## TASK REQUIREMENTS:
Gather up every line from the entries below that uses the word "courbe".
___
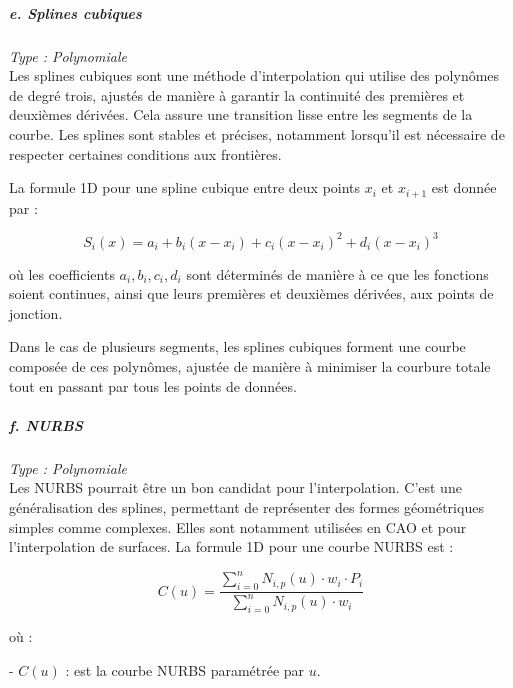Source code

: \subparagraph{e. Splines cubiques \cite{gordont1971}}
\textit{Type : Polynomiale} \\
\phantom{----}Les splines cubiques sont une méthode d'interpolation qui utilise des polynômes de degré trois, ajustés de manière à garantir la continuité des premières et deuxièmes dérivées. Cela assure une transition lisse entre les segments de la courbe. Les splines sont stables et précises, notamment lorsqu'il est nécessaire de respecter certaines conditions aux frontières.

La formule 1D pour une spline cubique entre deux points \( x_i \) et \( x_{i+1} \) est donnée par :

\vspace{-0,5 cm}

\begin{equation}
    S_i(x) = a_i + b_i(x - x_i) + c_i(x - x_i)^2 + d_i(x - x_i)^3
\end{equation}

où les coefficients \( a_i, b_i, c_i, d_i \) sont déterminés de manière à ce que les fonctions soient continues, ainsi que leurs premières et deuxièmes dérivées, aux points de jonction.

Dans le cas de plusieurs segments, les splines cubiques forment une courbe composée de ces polynômes, ajustée de manière à minimiser la courbure totale tout en passant par tous les points de données.


\subparagraph{f. NURBS \cite{surface, piegl1995nurbs}}
\textit{Type : Polynomiale} \\
\phantom{----}Les \ac{NURBS} pourrait être un bon candidat pour l'interpolation. C'est une généralisation des splines, permettant de représenter des formes géométriques simples comme complexes. Elles sont notamment utilisées en CAO et pour l'interpolation de surfaces.
La formule 1D pour une courbe NURBS est :

\vspace{-0,6 cm}

\begin{equation}
    C(u) = \frac{\sum_{i=0}^{n} N_{i,p}(u) \cdot w_i \cdot P_i}{\sum_{i=0}^{n} N_{i,p}(u) \cdot w_i}
\end{equation}

\vspace{-0,4 cm}

où :

- \( C(u) \) : est la courbe NURBS paramétrée par \( u \).

\vspace{-0,2 cm}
___
## TASK OUTPUT:
\phantom{----}Les splines cubiques sont une méthode d'interpolation qui utilise des polynômes de degré trois, ajustés de manière à garantir la continuité des premières et deuxièmes dérivées. Cela assure une transition lisse entre les segments de la courbe. Les splines sont stables et précises, notamment lorsqu'il est nécessaire de respecter certaines conditions aux frontières.
Dans le cas de plusieurs segments, les splines cubiques forment une courbe composée de ces polynômes, ajustée de manière à minimiser la courbure totale tout en passant par tous les points de données.
La formule 1D pour une courbe NURBS est :
- \( C(u) \) : est la courbe NURBS paramétrée par \( u \).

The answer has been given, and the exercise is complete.